*Your task*.
Check the records below for the word "element" and state how many lines contain it, replying with the number only.

*Data extracts*.
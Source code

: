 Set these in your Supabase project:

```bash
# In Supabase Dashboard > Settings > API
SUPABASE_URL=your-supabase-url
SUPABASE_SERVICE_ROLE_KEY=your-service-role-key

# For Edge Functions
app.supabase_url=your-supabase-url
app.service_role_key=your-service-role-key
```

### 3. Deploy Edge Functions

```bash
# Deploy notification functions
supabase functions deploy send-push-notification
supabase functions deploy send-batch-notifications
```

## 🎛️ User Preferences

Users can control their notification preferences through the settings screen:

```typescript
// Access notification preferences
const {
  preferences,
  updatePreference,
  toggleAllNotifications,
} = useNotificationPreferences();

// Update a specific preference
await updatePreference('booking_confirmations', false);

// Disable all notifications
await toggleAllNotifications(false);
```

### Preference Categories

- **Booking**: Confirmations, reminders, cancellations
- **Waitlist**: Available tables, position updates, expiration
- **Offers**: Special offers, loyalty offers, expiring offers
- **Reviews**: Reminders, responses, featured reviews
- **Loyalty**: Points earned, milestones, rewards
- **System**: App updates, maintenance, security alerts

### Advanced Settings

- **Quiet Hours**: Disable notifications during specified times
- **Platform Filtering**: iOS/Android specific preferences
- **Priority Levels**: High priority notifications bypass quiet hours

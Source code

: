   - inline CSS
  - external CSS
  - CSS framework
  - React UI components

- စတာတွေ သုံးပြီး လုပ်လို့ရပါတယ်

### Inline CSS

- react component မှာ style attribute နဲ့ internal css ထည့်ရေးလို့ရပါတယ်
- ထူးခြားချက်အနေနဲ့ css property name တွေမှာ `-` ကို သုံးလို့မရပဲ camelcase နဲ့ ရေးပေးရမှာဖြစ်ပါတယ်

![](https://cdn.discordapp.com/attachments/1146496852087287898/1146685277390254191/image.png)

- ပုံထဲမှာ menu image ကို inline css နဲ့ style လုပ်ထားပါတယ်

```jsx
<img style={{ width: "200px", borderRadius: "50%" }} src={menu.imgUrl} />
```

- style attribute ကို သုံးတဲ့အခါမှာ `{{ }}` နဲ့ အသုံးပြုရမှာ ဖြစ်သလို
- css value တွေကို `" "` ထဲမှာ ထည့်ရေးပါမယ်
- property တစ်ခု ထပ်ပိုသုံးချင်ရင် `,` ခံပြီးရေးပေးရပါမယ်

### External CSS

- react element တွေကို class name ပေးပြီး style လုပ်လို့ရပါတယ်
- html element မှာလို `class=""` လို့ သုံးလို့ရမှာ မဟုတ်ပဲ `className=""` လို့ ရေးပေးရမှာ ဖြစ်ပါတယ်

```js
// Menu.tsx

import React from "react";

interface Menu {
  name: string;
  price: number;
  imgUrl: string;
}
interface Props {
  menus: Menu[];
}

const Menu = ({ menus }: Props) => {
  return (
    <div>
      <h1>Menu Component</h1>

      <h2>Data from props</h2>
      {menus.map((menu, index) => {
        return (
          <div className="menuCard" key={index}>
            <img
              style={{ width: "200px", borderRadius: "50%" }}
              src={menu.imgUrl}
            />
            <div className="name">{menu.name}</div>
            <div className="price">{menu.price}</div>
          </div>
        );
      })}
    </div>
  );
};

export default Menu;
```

*Exercise result*.
2